NASD state test scores fluctuate per grade, test

Published 12:01 am Tuesday, August 26, 2014

West Primary third grader Kaydan Hooper fills out a math work sheet on rounding numbers in preparation for a test later this week. Third graders in the Natchez-Adams School District performed above the state average for the MCT2 test. (Ben Hillyer / The Natchez Democrat)

West Primary third grader Kaydan Hooper fills out a math work sheet on rounding numbers in preparation for a test later this week. Third graders in the Natchez-Adams School District performed above the state average for the MCT2 test. (Ben Hillyer / The Natchez Democrat)

NATCHEZ — Natchez-Adams School District students were tested in 18 categories last spring; students performed better than the year before in nine of those categories and worse in the remaining nine categories.

Scores from the Mississippi Curriculum Test 2, Subject Area Testing Program and fifth- and eighth-grade science tests were released today to the public.

Superintendent Frederick Hill said he was proud of the progress made.

Email newsletter signup

“NASD is headed in the right direction,” Hill said. “Even though we have a long way to go, NASD is in a much better position that it has been in for at least the last six years.”

Students across the district scored higher on spring 2014 tests than students in the same grades and subject areas did in the spring of 2013 in the following categories:

• Third-grade math

• Fourth-grade language arts and math

• Fifth-grade math and science

• Sixth-grade language arts and math

• Eighth-grade language arts and science

Sixth-grade students across the district showed the most significant improvement in test scores compared to the scores of the previous year’s sixth graders.

In sixth grade, 76 percent of students scored basic or above in math, which is up 11.5 percentage points from the 2013 scores. Those students also scored 8.1 percentage points higher in language arts.

The significant increase from the sixth-grade class is partially attributed to the creation of the Robert Lewis Magnet School. Students at that school scored significant higher than those at Morgantown Middle School.

The magnet school opened last year, on the campus of the former Robert Lewis Middle School, to sixth-grade students with an emphasis on science, technology, math and engineering curriculum.

The school offered more personalized instruction with only 125 students admitted to the school and was the model for a district restructuring this year.

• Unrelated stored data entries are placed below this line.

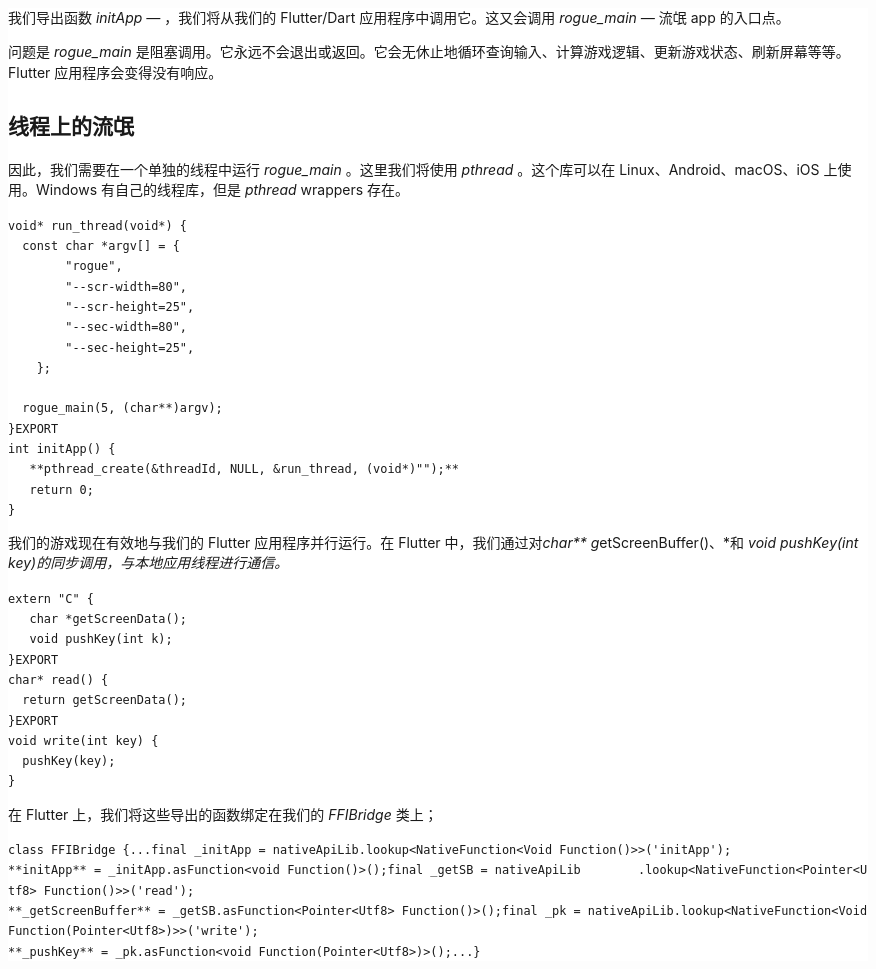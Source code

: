 我们导出函数 *initApp —* ，我们将从我们的 Flutter/Dart 应用程序中调用它。这又会调用 *rogue_main —* 流氓 app 的入口点。

问题是 *rogue_main* 是阻塞调用。它永远不会退出或返回。它会无休止地循环查询输入、计算游戏逻辑、更新游戏状态、刷新屏幕等等。Flutter 应用程序会变得没有响应。

## 线程上的流氓

因此，我们需要在一个单独的线程中运行 *rogue_main* 。这里我们将使用 *pthread* 。这个库可以在 Linux、Android、macOS、iOS 上使用。Windows 有自己的线程库，但是 *pthread* wrappers 存在。

```
void* run_thread(void*) {
  const char *argv[] = {
        "rogue",
        "--scr-width=80",
        "--scr-height=25",
        "--sec-width=80",
        "--sec-height=25",
    };

  rogue_main(5, (char**)argv);
}EXPORT
int initApp() {
   **pthread_create(&threadId, NULL, &run_thread, (void*)"");**
   return 0;
}
```

我们的游戏现在有效地与我们的 Flutter 应用程序并行运行。在 Flutter 中，我们通过对*char** g*etScreenBuffer()、*和 *void pushKey(int key)的同步调用，与本地应用线程进行通信。*

```
extern "C" {
   char *getScreenData();
   void pushKey(int k);
}EXPORT
char* read() {
  return getScreenData();
}EXPORT
void write(int key) {
  pushKey(key);
}
```

在 Flutter 上，我们将这些导出的函数绑定在我们的 *FFIBridge* 类上；

```
class FFIBridge {...final _initApp = nativeApiLib.lookup<NativeFunction<Void Function()>>('initApp');
**initApp** = _initApp.asFunction<void Function()>();final _getSB = nativeApiLib        .lookup<NativeFunction<Pointer<Utf8> Function()>>('read');
**_getScreenBuffer** = _getSB.asFunction<Pointer<Utf8> Function()>();final _pk = nativeApiLib.lookup<NativeFunction<Void Function(Pointer<Utf8>)>>('write');
**_pushKey** = _pk.asFunction<void Function(Pointer<Utf8>)>();...}
```
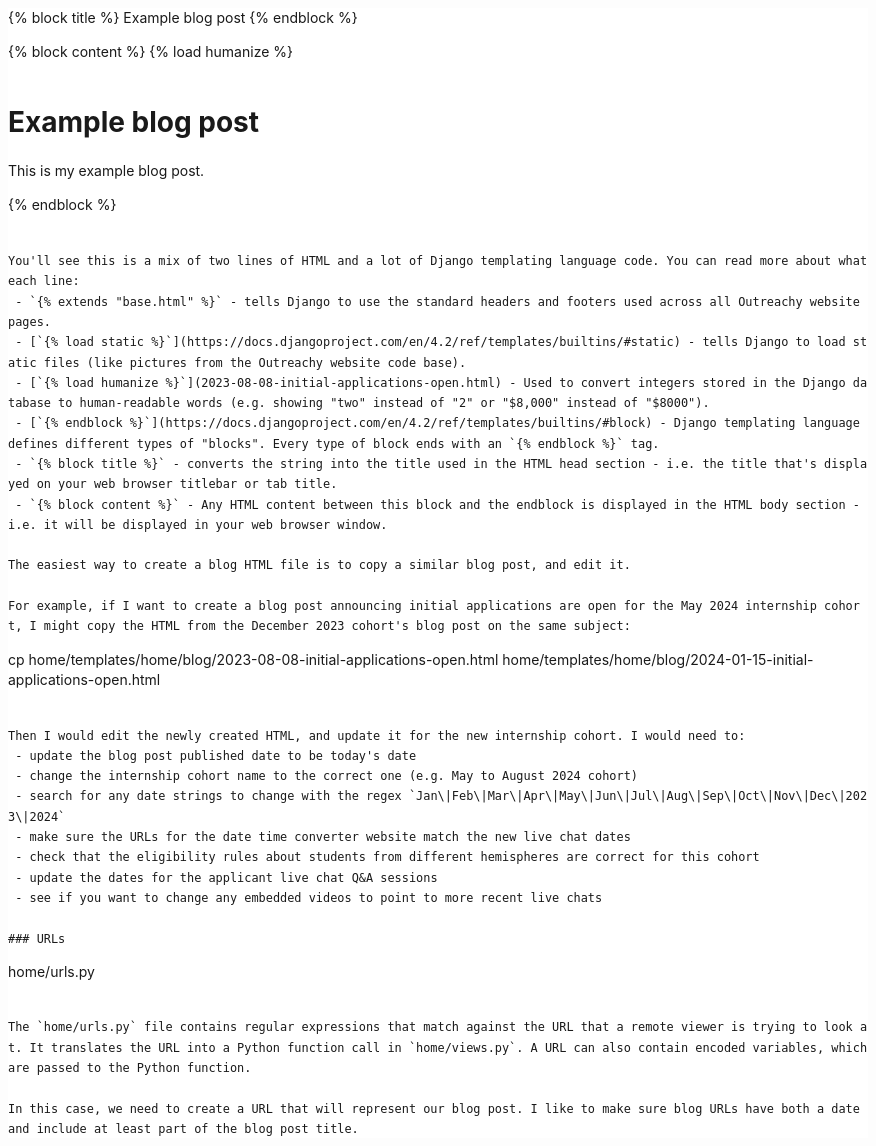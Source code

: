 {% block title %}
Example blog post
{% endblock %}

{% block content %}
{% load humanize %}

<h1>Example blog post</h1>
<p>This is my example blog post.</p>

{% endblock %}
```

You'll see this is a mix of two lines of HTML and a lot of Django templating language code. You can read more about what each line:
 - `{% extends "base.html" %}` - tells Django to use the standard headers and footers used across all Outreachy website pages.
 - [`{% load static %}`](https://docs.djangoproject.com/en/4.2/ref/templates/builtins/#static) - tells Django to load static files (like pictures from the Outreachy website code base).
 - [`{% load humanize %}`](2023-08-08-initial-applications-open.html) - Used to convert integers stored in the Django database to human-readable words (e.g. showing "two" instead of "2" or "$8,000" instead of "$8000").
 - [`{% endblock %}`](https://docs.djangoproject.com/en/4.2/ref/templates/builtins/#block) - Django templating language defines different types of "blocks". Every type of block ends with an `{% endblock %}` tag.
 - `{% block title %}` - converts the string into the title used in the HTML head section - i.e. the title that's displayed on your web browser titlebar or tab title.
 - `{% block content %}` - Any HTML content between this block and the endblock is displayed in the HTML body section - i.e. it will be displayed in your web browser window.

The easiest way to create a blog HTML file is to copy a similar blog post, and edit it.

For example, if I want to create a blog post announcing initial applications are open for the May 2024 internship cohort, I might copy the HTML from the December 2023 cohort's blog post on the same subject:

```
cp home/templates/home/blog/2023-08-08-initial-applications-open.html home/templates/home/blog/2024-01-15-initial-applications-open.html
```

Then I would edit the newly created HTML, and update it for the new internship cohort. I would need to:
 - update the blog post published date to be today's date
 - change the internship cohort name to the correct one (e.g. May to August 2024 cohort)
 - search for any date strings to change with the regex `Jan\|Feb\|Mar\|Apr\|May\|Jun\|Jul\|Aug\|Sep\|Oct\|Nov\|Dec\|2023\|2024`
 - make sure the URLs for the date time converter website match the new live chat dates
 - check that the eligibility rules about students from different hemispheres are correct for this cohort
 - update the dates for the applicant live chat Q&A sessions
 - see if you want to change any embedded videos to point to more recent live chats

### URLs

```
home/urls.py
```

The `home/urls.py` file contains regular expressions that match against the URL that a remote viewer is trying to look at. It translates the URL into a Python function call in `home/views.py`. A URL can also contain encoded variables, which are passed to the Python function.

In this case, we need to create a URL that will represent our blog post. I like to make sure blog URLs have both a date and include at least part of the blog post title.

```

“Of course the magnet school scores are part of the results, but it is not theirs alone,” Hill said. “Both Robert Lewis and Morgantown made significant growth.

“Both schools are just as responsible as the others for the growth identified in the sixth grade.”

Fourth-grade students in the district also showed improvement with 88.7 percent of students scoring basic and above on the math test, which is 5.3 percentage points higher.

The majority of the fourth-grade students who scored higher on those tests attended West and Frazier elementary schools.

Fourth-grade students at West scored 11 percentage points higher on the math portion of the test than last year’s students, while students at Frazier scored 7 percentage points higher.

Frazier Principal Tony Fields said he attributed the increase in scores to a school-wide motivational effort.

“The students, teachers and everybody just bought into what we wanted to do, and we’re finally able to show some of those results,” Fields said. “We set goals for ourselves really across the board at the beginning of the year, and we made sure to review all the data possible to make sure we met or exceeded those goals.”

Students across the district scored lower in the following categories:

• Third-grade language arts

• Fifth-grade language arts

• Seventh grade language arts and math

• Eighth-grade math

• 10th grade algebra I, biology, English II and U.S. History.